Political Machine 2008

Damn it, can’t it be so easy in reality? Maybe it is, maybe the real secret is that no politician has broken it down into spreadsheet form and then put a spiffy UI on their campaign.

Because if they do that, they should win pretty easily, and have a pretty nice time in the process if it works as well as Stardock’s Political Machine 2008.

TPM 2008 isn’t a terribly complicated game, though depth is certainly present, and at a budget price without the budget production values. At its core, it’s a turn based strategy game, but instead of armies and combat units you have spin doctors, advertisements, and consultants. Instead of favorable terrain, there are areas which tend to be liberal or conservative, and easier to add to your Electoral College totals come election time. Three resources must be managed, being money, political capital, and clout. Capital and clout are how candidates win endorsements from special interests, or to hire agents such as spin doctors, smear merchants, and the various political tagalongs. Money, well, it’s money. Buys ads, keeps them running, builds outreach centers (each of which generates one of the three resources), and even move around the country until your stamina runs out for the turn.

Breaking up the potential monotony (which does show up sometimes) are random events. Mystery characters can show up on the map, which may hinder or hurt you. Movie directors who cheapen advertising, celebrities to spread the word, or just enthusiastic fans. There are also sporadic TV appearances you can go on, including parodies of Larry King Live, the Colbert Report, and The O’Reilly Factor. The amount of responses you have differs by the intelligence stat of the candidate you’re using.
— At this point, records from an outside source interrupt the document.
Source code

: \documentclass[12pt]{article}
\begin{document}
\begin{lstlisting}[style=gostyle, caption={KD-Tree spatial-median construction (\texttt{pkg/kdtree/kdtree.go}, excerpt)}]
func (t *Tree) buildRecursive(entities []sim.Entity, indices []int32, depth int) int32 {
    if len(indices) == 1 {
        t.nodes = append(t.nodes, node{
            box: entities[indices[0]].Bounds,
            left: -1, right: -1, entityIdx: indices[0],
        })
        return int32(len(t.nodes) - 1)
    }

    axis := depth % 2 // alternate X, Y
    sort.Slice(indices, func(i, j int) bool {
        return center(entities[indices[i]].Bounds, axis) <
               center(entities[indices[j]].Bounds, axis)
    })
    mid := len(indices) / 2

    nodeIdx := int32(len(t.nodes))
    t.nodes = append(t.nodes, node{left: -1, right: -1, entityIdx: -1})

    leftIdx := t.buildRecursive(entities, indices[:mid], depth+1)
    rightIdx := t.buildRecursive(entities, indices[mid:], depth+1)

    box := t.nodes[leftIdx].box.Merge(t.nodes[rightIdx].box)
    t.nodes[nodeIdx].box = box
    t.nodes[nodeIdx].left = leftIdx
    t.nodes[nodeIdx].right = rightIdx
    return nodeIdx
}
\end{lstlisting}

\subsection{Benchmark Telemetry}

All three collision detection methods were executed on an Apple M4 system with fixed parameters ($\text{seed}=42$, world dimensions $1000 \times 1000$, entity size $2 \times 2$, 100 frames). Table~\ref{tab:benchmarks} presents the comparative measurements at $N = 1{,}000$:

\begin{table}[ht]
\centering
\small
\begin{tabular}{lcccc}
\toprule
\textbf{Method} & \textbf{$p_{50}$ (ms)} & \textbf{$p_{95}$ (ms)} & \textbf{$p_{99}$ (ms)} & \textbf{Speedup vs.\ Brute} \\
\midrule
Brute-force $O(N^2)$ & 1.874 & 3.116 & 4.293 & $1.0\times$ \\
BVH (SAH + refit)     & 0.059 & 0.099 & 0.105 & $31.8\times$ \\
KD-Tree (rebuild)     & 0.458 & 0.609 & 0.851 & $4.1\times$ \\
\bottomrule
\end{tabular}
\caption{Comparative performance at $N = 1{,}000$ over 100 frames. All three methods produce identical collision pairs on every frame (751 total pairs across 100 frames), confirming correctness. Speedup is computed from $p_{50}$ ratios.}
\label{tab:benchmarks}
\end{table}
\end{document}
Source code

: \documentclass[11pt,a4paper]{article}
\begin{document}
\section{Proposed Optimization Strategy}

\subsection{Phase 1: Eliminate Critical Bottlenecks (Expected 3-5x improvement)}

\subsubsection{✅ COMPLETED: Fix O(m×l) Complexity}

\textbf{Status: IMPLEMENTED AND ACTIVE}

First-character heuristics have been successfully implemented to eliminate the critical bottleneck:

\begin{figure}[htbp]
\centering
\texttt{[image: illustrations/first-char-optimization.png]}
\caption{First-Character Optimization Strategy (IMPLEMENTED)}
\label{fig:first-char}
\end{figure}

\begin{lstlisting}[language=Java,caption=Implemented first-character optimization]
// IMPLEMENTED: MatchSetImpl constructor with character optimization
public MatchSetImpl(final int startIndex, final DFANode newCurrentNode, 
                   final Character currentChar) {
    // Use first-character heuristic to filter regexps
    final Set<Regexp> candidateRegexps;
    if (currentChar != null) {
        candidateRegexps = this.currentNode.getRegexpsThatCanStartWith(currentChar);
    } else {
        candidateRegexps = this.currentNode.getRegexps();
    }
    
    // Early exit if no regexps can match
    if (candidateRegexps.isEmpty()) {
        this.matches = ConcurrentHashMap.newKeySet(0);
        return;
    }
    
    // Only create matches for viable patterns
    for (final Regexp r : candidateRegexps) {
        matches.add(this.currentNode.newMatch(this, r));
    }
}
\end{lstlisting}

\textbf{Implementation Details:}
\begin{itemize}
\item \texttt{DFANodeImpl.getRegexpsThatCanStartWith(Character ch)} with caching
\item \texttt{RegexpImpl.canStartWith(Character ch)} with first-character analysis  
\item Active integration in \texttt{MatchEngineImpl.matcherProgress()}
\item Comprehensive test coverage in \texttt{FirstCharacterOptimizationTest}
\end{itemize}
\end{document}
Speaking of, every available character has stats. Intelligence, charisma, all the things one would expect when referring to candidates, and they all have positions placed before going on the trail. Some are a little poorly defined, with the support or opposition meaning left unclear, but not too often. Of course, stats and positions are available for characters you create yourself (which are highly customizable and quite fun to make), though the points at the start feel very limited for positions. Fortunately once in the game, positions are altered by speeches and advertisements.
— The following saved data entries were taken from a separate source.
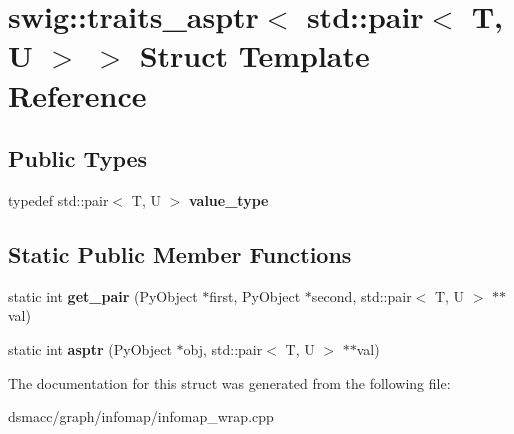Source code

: \hypertarget{structswig_1_1traits__asptr_3_01std_1_1pair_3_01T_00_01U_01_4_01_4}{}\section{swig\+:\+:traits\+\_\+asptr$<$ std\+:\+:pair$<$ T, U $>$ $>$ Struct Template Reference}
\label{structswig_1_1traits__asptr_3_01std_1_1pair_3_01T_00_01U_01_4_01_4}
\subsection*{Public Types}
\begin{DoxyCompactItemize}
\item 
\mbox{\label{structswig_1_1traits__asptr_3_01std_1_1pair_3_01T_00_01U_01_4_01_4_a1cc2b1f24022176235ac0ede7646c041}} 
typedef std\+::pair$<$ T, U $>$ {\bfseries value\+\_\+type}
\end{DoxyCompactItemize}
\subsection*{Static Public Member Functions}
\begin{DoxyCompactItemize}
\item 
\mbox{\label{structswig_1_1traits__asptr_3_01std_1_1pair_3_01T_00_01U_01_4_01_4_a7ba7929bef6f511c92ff9a847edf9bf0}} 
static int {\bfseries get\+\_\+pair} (Py\+Object $\ast$first, Py\+Object $\ast$second, std\+::pair$<$ T, U $>$ $\ast$$\ast$val)
\item 
\mbox{\label{structswig_1_1traits__asptr_3_01std_1_1pair_3_01T_00_01U_01_4_01_4_a331a484c8263c370bd86a3a2d655614a}} 
static int {\bfseries asptr} (Py\+Object $\ast$obj, std\+::pair$<$ T, U $>$ $\ast$$\ast$val)
\end{DoxyCompactItemize}


The documentation for this struct was generated from the following file\+:\begin{DoxyCompactItemize}
\item 
dsmacc/graph/infomap/infomap\+\_\+wrap.\+cpp\end{DoxyCompactItemize}
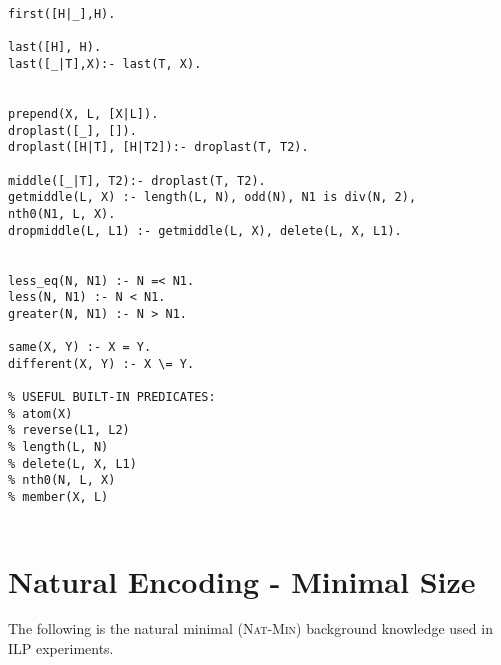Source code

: \begin{verbatim}
first([H|_],H).

last([H], H).
last([_|T],X):- last(T, X).


prepend(X, L, [X|L]).
droplast([_], []).
droplast([H|T], [H|T2]):- droplast(T, T2).

middle([_|T], T2):- droplast(T, T2).
getmiddle(L, X) :- length(L, N), odd(N), N1 is div(N, 2),
nth0(N1, L, X).
dropmiddle(L, L1) :- getmiddle(L, X), delete(L, X, L1).


less_eq(N, N1) :- N =< N1.
less(N, N1) :- N < N1.
greater(N, N1) :- N > N1.

same(X, Y) :- X = Y.
different(X, Y) :- X \= Y.

% USEFUL BUILT-IN PREDICATES:
% atom(X)
% reverse(L1, L2)
% length(L, N)
% delete(L, X, L1)
% nth0(N, L, X)
% member(X, L)
	
\end{verbatim}

\section{Natural Encoding - Minimal Size}

The following is the natural minimal ({\small\textsc{Nat-Min}}) background knowledge used in ILP experiments.
$\ $\\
There is a definite feeling of repetition after a few games, though, even with four scenarios. Most people will play a few quick games, but the odds of finishing the longer mode aren’t so good for most. Die-hard political junkies will probably manage it, but as politically involves as I am I never finished it myself.

The stats seem a bit party biased (also of note, no third parties!). The Republicans have a higher intelligence stat set, and Democrats a higher charisma and comeliness stat set. Not to get too political, but I have trouble believing George Bush (either one really) is on the same mental level as Al Gore. Intelligence seems more based on how effective a speaker one is, including rhetoric and just convincing people of a position, regardless of legitimacy. Small nitpick, really, since the rest of the game is pretty fun. There’s also an odd choice of including Ron Paul but not Dennis Kucinich, who is effectively the Democratic version. Plus it could have lead to the “Extremely hot British redhead wife” perk in-game.

TPM 2008 doesn’t take things too seriously, which is nice. Tooltips for everything, and when bobble heads are the avatars, you can’t expect much seriousness anyway. A nice pop-up tooltip comes with one of the create-a-candidate accessories, a videotape. Yes, VHS is in play, and tells the kids to ask their parents about it. Good stuff.

The Political Machine 2008 gets a 3.5 out of 5 rating. There aren’t any major bugs, but there’s some ambiguity about what things do, particularly attack ads and speeches, and the game gets fairly repetitive quickly. Yes, you’ll spend a lot of time in Florida, Ohio, California, New York, and Texas, especially as a liberal candidate. More random events would go a long way for the game, rather than the monotonous nature of move, speech/fundraise, advertise, rest, repeat. Still, at the budget price it can be fun, and doesn’t feel like a budget title at all.